■ Exercise requirements: Go through the data below. Pull out every line that has the word "After".

■ Input data:

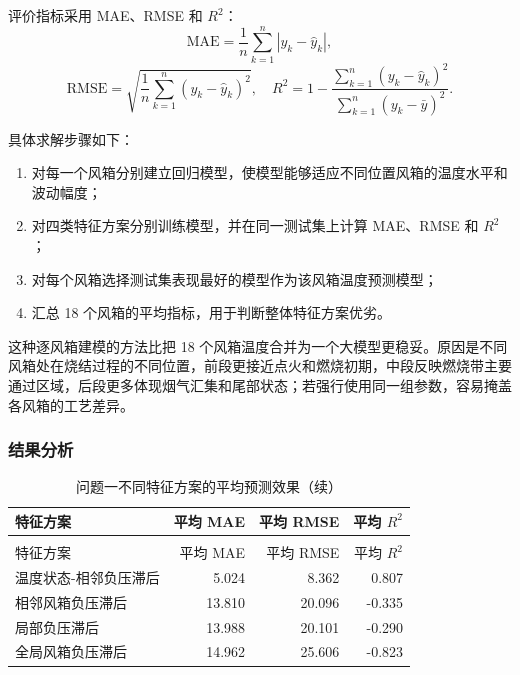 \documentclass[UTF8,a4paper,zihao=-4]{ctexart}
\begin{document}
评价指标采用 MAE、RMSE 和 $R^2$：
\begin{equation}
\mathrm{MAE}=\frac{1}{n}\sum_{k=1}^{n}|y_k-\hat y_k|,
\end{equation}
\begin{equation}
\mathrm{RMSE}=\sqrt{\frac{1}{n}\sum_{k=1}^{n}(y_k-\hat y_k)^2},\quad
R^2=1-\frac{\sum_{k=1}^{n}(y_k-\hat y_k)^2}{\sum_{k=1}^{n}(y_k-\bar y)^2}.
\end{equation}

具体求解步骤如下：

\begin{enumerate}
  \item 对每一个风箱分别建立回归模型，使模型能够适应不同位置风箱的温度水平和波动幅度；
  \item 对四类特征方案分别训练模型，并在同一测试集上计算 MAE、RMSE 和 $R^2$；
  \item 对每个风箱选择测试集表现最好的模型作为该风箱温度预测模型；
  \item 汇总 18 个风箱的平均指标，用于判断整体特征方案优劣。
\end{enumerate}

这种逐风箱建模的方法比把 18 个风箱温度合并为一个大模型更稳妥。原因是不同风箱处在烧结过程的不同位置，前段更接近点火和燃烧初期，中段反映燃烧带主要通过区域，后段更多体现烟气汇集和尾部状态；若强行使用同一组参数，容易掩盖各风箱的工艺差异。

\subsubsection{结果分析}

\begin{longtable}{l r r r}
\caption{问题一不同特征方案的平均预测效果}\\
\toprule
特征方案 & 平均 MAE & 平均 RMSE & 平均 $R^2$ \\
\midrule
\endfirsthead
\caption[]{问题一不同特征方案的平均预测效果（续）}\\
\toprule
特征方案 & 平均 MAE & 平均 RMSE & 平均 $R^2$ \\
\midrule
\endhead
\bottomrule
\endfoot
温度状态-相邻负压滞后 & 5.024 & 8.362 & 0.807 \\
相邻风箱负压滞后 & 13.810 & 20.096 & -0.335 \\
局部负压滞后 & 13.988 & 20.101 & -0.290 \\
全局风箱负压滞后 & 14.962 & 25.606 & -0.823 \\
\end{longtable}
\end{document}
---
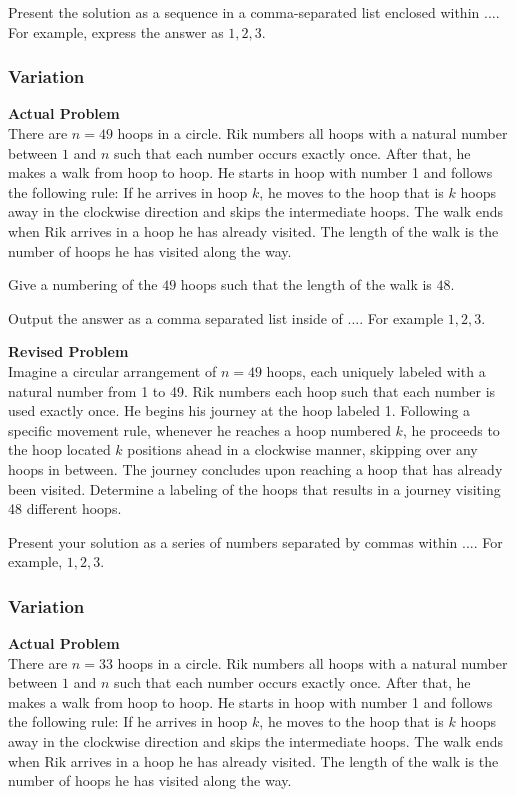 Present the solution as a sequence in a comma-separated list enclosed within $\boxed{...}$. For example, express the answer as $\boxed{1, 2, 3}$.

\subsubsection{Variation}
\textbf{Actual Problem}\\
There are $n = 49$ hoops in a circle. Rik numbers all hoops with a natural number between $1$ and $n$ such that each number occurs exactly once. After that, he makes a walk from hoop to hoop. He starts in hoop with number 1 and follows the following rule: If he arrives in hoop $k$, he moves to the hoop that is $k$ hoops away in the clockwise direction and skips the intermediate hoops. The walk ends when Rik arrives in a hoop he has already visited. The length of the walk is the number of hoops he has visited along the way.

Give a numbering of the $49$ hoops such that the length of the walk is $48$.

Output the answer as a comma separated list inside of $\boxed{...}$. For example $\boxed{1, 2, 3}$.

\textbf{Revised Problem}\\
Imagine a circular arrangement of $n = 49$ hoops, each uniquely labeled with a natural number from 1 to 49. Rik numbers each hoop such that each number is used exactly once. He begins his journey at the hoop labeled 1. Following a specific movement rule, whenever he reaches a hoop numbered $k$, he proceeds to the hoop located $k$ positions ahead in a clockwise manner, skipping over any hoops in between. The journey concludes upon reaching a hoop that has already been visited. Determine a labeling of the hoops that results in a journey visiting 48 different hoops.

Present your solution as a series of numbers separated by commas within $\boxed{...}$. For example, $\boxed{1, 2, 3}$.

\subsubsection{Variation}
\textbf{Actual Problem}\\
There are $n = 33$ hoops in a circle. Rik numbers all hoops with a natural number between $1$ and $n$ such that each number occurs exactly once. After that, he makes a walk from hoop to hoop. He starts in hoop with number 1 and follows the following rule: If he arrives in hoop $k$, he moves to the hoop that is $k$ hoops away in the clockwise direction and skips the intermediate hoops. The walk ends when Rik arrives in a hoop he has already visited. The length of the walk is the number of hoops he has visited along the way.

■ Problem solution:
There are $n = 49$ hoops in a circle. Rik numbers all hoops with a natural number between $1$ and $n$ such that each number occurs exactly once. After that, he makes a walk from hoop to hoop. He starts in hoop with number 1 and follows the following rule: If he arrives in hoop $k$, he moves to the hoop that is $k$ hoops away in the clockwise direction and skips the intermediate hoops. The walk ends when Rik arrives in a hoop he has already visited. The length of the walk is the number of hoops he has visited along the way.
There are $n = 33$ hoops in a circle. Rik numbers all hoops with a natural number between $1$ and $n$ such that each number occurs exactly once. After that, he makes a walk from hoop to hoop. He starts in hoop with number 1 and follows the following rule: If he arrives in hoop $k$, he moves to the hoop that is $k$ hoops away in the clockwise direction and skips the intermediate hoops. The walk ends when Rik arrives in a hoop he has already visited. The length of the walk is the number of hoops he has visited along the way.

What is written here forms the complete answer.